Никакого впечатления. Раскрытые рты, заня­тия делами посторонними. Равнодушие полное, Пушкин в задумчивости кусал ногти, а Данзас пытался навести стеклышком солнечный зайчик. Он указал на них гувернеру Илье, тут же сидяще­му. Вслед за этим, когда порядок водворился, он поднялся с места, уронил стул, стал быстрым ше­потом пояснять, и все лица преобразились.

(б) Кошанский, важный щеголь, был в белой горячке. Ждали его месяц, другой, а однажды явил­ся заменять его человек толстый, медлительный, ничем на него не похожий, — Галич.

Они с нетерпением ждали его первой лекции. Они привыкли к недоверчивым взглядам Кошан-ского, к тому, как он постукивал пальцем по ка­федре, выжидая тишины, к его коварным вопро­сам и смеху, к вытью и шипению — чтению сти­хов. Они приготовились ко всему.

Новый профессор медленно и удобно уселся в кресла, посмотрел сквозь очки без подозритель­ности и развернул, не торопясь, учебник Кошан-ского.

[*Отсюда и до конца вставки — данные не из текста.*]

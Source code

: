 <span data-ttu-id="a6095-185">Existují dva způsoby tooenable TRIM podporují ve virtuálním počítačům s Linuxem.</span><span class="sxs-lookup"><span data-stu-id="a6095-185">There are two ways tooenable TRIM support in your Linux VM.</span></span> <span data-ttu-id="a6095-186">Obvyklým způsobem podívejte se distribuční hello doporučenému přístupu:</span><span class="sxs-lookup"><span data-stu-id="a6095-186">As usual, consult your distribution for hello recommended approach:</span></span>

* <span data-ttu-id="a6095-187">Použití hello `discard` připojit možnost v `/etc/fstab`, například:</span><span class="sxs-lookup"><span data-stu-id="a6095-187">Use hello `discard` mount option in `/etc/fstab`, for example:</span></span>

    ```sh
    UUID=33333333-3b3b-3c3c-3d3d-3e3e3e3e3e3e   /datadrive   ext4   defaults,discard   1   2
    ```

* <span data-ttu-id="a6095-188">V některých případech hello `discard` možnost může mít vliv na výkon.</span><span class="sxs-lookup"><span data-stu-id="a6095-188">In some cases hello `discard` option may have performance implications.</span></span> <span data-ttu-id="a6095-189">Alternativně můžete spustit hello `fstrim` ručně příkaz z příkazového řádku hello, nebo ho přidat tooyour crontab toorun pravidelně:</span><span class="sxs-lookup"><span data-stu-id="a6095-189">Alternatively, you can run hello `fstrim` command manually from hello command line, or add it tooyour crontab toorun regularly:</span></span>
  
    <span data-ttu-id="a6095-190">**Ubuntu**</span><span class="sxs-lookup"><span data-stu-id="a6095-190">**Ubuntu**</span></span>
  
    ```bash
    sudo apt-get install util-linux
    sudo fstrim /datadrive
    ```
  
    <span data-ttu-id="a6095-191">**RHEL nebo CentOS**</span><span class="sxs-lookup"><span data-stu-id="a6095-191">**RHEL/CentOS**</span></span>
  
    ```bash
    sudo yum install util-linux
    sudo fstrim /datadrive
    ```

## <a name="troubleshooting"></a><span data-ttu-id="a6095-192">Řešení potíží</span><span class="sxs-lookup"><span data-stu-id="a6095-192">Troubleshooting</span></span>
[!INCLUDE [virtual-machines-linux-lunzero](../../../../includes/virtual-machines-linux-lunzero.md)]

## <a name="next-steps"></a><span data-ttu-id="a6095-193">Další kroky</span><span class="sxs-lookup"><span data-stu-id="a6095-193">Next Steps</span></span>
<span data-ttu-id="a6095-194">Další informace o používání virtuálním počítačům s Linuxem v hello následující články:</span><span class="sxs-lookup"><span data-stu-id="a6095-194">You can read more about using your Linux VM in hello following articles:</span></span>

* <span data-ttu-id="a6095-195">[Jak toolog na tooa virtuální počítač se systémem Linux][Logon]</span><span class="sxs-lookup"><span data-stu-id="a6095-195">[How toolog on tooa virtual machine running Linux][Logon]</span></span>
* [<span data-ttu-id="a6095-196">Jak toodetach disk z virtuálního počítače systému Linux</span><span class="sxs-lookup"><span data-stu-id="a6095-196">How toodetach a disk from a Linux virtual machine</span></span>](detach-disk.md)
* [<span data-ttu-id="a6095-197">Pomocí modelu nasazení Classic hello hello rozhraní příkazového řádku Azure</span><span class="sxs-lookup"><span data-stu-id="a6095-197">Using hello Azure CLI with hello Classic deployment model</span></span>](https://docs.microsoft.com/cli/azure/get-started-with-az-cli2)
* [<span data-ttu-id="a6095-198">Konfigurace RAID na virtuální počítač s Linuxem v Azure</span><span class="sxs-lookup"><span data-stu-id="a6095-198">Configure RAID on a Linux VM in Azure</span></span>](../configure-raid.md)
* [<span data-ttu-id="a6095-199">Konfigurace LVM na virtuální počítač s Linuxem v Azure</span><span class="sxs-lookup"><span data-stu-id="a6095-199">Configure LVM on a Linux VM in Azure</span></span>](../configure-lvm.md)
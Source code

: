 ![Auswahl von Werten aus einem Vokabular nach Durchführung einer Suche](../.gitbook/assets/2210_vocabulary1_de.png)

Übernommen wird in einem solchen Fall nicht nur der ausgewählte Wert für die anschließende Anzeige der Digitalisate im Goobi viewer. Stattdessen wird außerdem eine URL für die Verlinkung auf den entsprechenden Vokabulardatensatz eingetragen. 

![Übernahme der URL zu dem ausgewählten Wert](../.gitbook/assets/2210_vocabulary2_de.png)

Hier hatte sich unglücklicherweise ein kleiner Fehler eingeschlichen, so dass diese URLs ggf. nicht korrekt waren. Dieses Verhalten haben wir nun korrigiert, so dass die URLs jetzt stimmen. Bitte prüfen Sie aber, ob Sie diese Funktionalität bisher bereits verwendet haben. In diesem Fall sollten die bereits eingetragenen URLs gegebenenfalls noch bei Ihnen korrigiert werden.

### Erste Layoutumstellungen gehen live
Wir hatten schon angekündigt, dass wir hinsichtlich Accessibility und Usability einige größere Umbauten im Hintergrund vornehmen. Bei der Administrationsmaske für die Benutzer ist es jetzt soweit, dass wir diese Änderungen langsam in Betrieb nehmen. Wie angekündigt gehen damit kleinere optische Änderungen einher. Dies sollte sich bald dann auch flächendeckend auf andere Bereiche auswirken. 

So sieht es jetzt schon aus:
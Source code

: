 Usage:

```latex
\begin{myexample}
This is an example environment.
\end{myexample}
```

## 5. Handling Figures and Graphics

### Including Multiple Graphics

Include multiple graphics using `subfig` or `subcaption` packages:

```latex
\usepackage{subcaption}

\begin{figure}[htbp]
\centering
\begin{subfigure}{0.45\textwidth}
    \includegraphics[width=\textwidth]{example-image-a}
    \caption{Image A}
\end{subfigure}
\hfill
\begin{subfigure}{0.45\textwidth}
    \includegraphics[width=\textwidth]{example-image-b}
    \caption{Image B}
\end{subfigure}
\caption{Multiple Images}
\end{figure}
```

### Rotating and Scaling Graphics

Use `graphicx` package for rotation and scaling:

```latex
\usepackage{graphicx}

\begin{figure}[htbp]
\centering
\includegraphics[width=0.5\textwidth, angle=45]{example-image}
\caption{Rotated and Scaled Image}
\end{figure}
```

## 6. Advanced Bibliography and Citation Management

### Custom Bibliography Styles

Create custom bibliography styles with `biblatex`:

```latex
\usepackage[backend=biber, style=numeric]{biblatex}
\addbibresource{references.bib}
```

Кошанский старался всегда поспевать за курсом и сообразоваться с программою. Новый профессор заглянул в учебник, долго, не обращая внимания на своих слушателей, глядел, потом вдруг усмехнулся и захлопнул учебник. Он отложил его в сторону, и более об учебнике речи не было.

Все так же, не торопясь, он попросил кого-либо прочесть другую книгу, которую привез с собою случайно. Это была драма Коцебу. Яковлев про­чел первую сцену. Профессор остановил его и, так же не торопясь, спросил:

— Чем дурна эта сцена?

И они поняли, что он добр, ленив, лукав, не добивается быстрых успехов, директорского мес­та и даже не многого от них ожидает. Начались споры о Коцебу.

Александр с удивлением смотрел на нового профессора: у Галича был вкус.

А потом профессор развернул истрепанную книжку, которую они узнали: это был Корнелий Непот, которого читал им Кошанский. Кошан­ский восхищался каждою его фразою и поэтому не успевал переводить.

— Потреплем старика, — сказал новый профессор. С первой же встречи они его полю­били.